Street Fight surveyed over 250 local merchants on their marketing and e-commerce usage, effectiveness, and challenges. Over 40% of local merchants we surveyed said they would increase their social media spending. Similarly, email marketing and local sites will see bigger budgets, according to 36% of those polled. Very few said they’d cut back on any of the digital categories we offered.
Regular Street Fight contributors David Mihm and Mike Blumenthal have written a series of posts on the ideal digital marketing starter kits for SMBs. Their package would collect a website, listings management with directory support, email, review solicitation and management, and Facebook and Instagram ads for $150 per month. Paid search and managed social presence would be add-ons. This approach matches the digital marketing tactic adoption patterns our survey showed, although it ignores traditional media and direct mail.
Street Fight’s survey showed a pattern of momentum spending, i.e., the more a local merchant spent on marketing, the more likely he was to increase. And that pattern held true regardless of budget. So it’s worthwhile for a supplier to get in early and grow along with the customer. Still, the best targets spend more than $25,000 annually, and comprise a little under a third of the survey respondents. They use a broader variety of channels, media, and management services.

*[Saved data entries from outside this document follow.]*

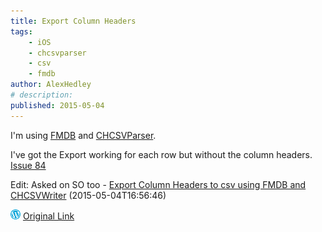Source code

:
 ```yaml
---
title: Export Column Headers
tags:
    - iOS
    - chcsvparser
    - csv
    - fmdb
author: AlexHedley
# description: 
published: 2015-05-04
---
```


I'm using [FMDB](https://github.com/ccgus/fmdb) and [CHCSVParser](https://github.com/davedelong/CHCSVParser).

I've got the Export working for each row but without the column headers. [Issue 84](https://github.com/ccgus/fmdb/issues/84)

Edit: Asked on SO too - [Export Column Headers to csv using FMDB and CHCSVWriter](https://stackoverflow.com/questions/30035609/export-column-headers-to-csv-using-fmdb-and-chcsvwriter) (2015-05-04T16:56:46)

![Wordpress](../images/wordpress.png "Wordpress") [Original Link](https://alexhedley.wordpress.com/2015/05/04/export-column-headers/)
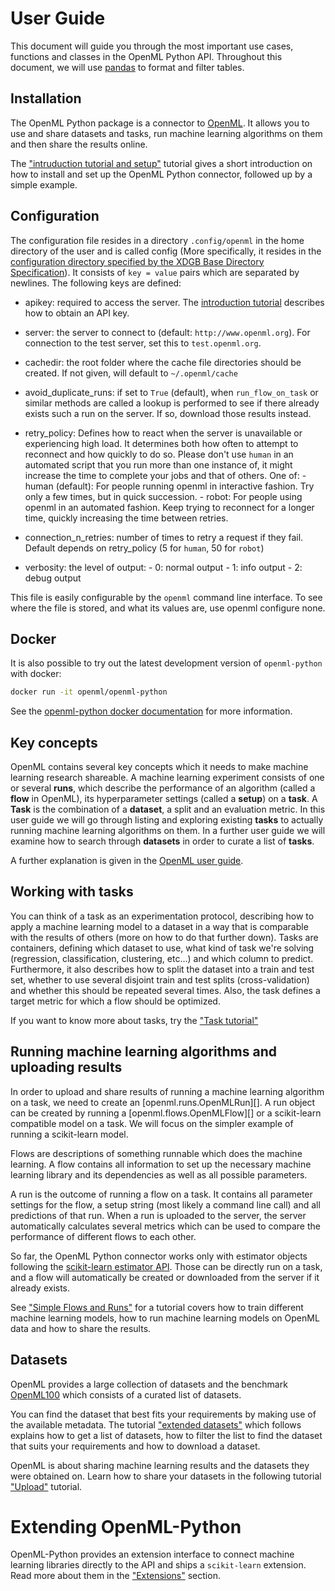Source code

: # User Guide

This document will guide you through the most important use cases,
functions and classes in the OpenML Python API. Throughout this
document, we will use [pandas](https://pandas.pydata.org/) to format and
filter tables.

## Installation

The OpenML Python package is a connector to
[OpenML](https://www.openml.org/). It allows you to use and share
datasets and tasks, run machine learning algorithms on them and then
share the results online.

The ["intruduction tutorial and setup"][intro] tutorial gives a short introduction on how to install and
set up the OpenML Python connector, followed up by a simple example.

## Configuration

The configuration file resides in a directory `.config/openml` in the
home directory of the user and is called config (More specifically, it
resides in the [configuration directory specified by the XDGB Base
Directory
Specification](https://specifications.freedesktop.org/basedir-spec/basedir-spec-latest.html)).
It consists of `key = value` pairs which are separated by newlines. The
following keys are defined:

- apikey: required to access the server. The [introduction tutorial][intro] describes how to obtain an API key.
- server: the server to connect to (default: `http://www.openml.org`).
          For connection to the test server, set this to `test.openml.org`.
- cachedir: the root folder where the cache file directories should be created.
    If not given, will default to `~/.openml/cache`
- avoid_duplicate_runs: if set to `True` (default), when `run_flow_on_task` or similar methods
            are called a lookup is performed to see if there already
            exists such a run on the server. If so, download those
            results instead.
- retry_policy: Defines how to react when the server is unavailable or
            experiencing high load. It determines both how often to
            attempt to reconnect and how quickly to do so. Please don't
            use `human` in an automated script that you run more than
            one instance of, it might increase the time to complete your
            jobs and that of others. One of:
            -   human (default): For people running openml in interactive
                fashion. Try only a few times, but in quick succession.
            -   robot: For people using openml in an automated fashion. Keep
                trying to reconnect for a longer time, quickly increasing
                the time between retries.

- connection_n_retries: number of times to retry a request if they fail. 
Default depends on retry_policy (5 for `human`, 50 for `robot`)
- verbosity: the level of output:
      -   0: normal output
      -   1: info output
      -   2: debug output

This file is easily configurable by the `openml` command line interface.
To see where the file is stored, and what its values are, use openml
configure none. 

## Docker

It is also possible to try out the latest development version of
`openml-python` with docker:

``` bash
docker run -it openml/openml-python
```

See the [openml-python docker
documentation](https://github.com/openml/openml-python/blob/main/docker/readme.md)
for more information.

## Key concepts

OpenML contains several key concepts which it needs to make machine
learning research shareable. A machine learning experiment consists of
one or several **runs**, which describe the performance of an algorithm
(called a **flow** in OpenML), its hyperparameter settings (called a
**setup**) on a **task**. A **Task** is the combination of a
**dataset**, a split and an evaluation metric. In this user guide we
will go through listing and exploring existing **tasks** to actually
running machine learning algorithms on them. In a further user guide we
will examine how to search through **datasets** in order to curate a
list of **tasks**.

A further explanation is given in the [OpenML user
guide](https://openml.github.io/OpenML/#concepts).

## Working with tasks

You can think of a task as an experimentation protocol, describing how
to apply a machine learning model to a dataset in a way that is
comparable with the results of others (more on how to do that further
down). Tasks are containers, defining which dataset to use, what kind of
task we\'re solving (regression, classification, clustering, etc\...)
and which column to predict. Furthermore, it also describes how to split
the dataset into a train and test set, whether to use several disjoint
train and test splits (cross-validation) and whether this should be
repeated several times. Also, the task defines a target metric for which
a flow should be optimized.

If you want to know more about tasks, try the ["Task tutorial"](../examples/30_extended/tasks_tutorial)

## Running machine learning algorithms and uploading results

In order to upload and share results of running a machine learning
algorithm on a task, we need to create an
[openml.runs.OpenMLRun][]. A run object can be
created by running a [openml.flows.OpenMLFlow][] or a scikit-learn compatible model on a task. We will
focus on the simpler example of running a scikit-learn model.

Flows are descriptions of something runnable which does the machine
learning. A flow contains all information to set up the necessary
machine learning library and its dependencies as well as all possible
parameters.

A run is the outcome of running a flow on a task. It contains all
parameter settings for the flow, a setup string (most likely a command
line call) and all predictions of that run. When a run is uploaded to
the server, the server automatically calculates several metrics which
can be used to compare the performance of different flows to each other.

So far, the OpenML Python connector works only with estimator objects
following the [scikit-learn estimator
API](https://scikit-learn.org/stable/developers/develop.html#apis-of-scikit-learn-objects).
Those can be directly run on a task, and a flow will automatically be
created or downloaded from the server if it already exists.

See ["Simple Flows and Runs"](../examples/20_basic/simple_flows_and_runs_tutorial) for a tutorial covers how to train different machine learning models,
how to run machine learning models on OpenML data and how to share the
results.

## Datasets

OpenML provides a large collection of datasets and the benchmark
[OpenML100](https://docs.openml.org/benchmark/) which consists of a
curated list of datasets.

You can find the dataset that best fits your requirements by making use
of the available metadata. The tutorial ["extended datasets"](../examples/30_extended/datasets_tutorial) which follows explains how to
get a list of datasets, how to filter the list to find the dataset that
suits your requirements and how to download a dataset.

OpenML is about sharing machine learning results and the datasets they
were obtained on. Learn how to share your datasets in the following
tutorial ["Upload"](../examples/30_extended/create_upload_tutorial) tutorial.

# Extending OpenML-Python

OpenML-Python provides an extension interface to connect machine
learning libraries directly to the API and ships a `scikit-learn`
extension. Read more about them in the ["Extensions"](extensions.md) section.

[intro]: examples/20_basic/introduction_tutorial/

And while it’s desirable to be a one-stop provider of a suite of marketing services – both for revenue volume and customer lock-in, as well as for the customer’s ease of integration and campaign coordination and optimization – it appears that most local merchants already work with multiple suppliers and are fairly comfortable doing so.
The figure above shows that the plurality of local merchants work with three or more suppliers or agencies, and that figure is three-quarters for those with bigger marketing budgets. The average local merchant we surveyed works with 2.7 suppliers, and if you strip out those that say they do it themselves, that rises to 3.7. From an attitude perspective, the plurality (40%) said they preferred to work with multiple companies to get the best solution or price.
On average, survey respondents said they need the most help with search: with SEO (50% of all respondents) more than with paid search (33%), as far more have websites than use AdWords. Another 29% cited social media needs – reputations monitoring and review generation – as among their Top 3 needs.
Suppliers of marketing tech and services can tune their sales strategies by taking advantage of the following:
- The figure above shows that those local merchants with larger budgets need help even more than the little guys, and on a broader area of marketing tactics.
- Our analysis suggests it’s wise for suppliers to aim to add services to or integrate programs and campaigns with the two most prominent tactics: social media and email. There also may be rich opportunities in selling them social video services, direct mail programs, and local broadcast media.
- The top digital marketing objective for the average local merchant is new customer acquisition, but many are also highly interested in customer service. Social video and direct mail could complement email for this.
The new report presents “cheat sheets” based on attitudes and marketing adoption patterns to help with positioning and selling local technologies and services to local merchants.
David Card is Street Fight’s director of research.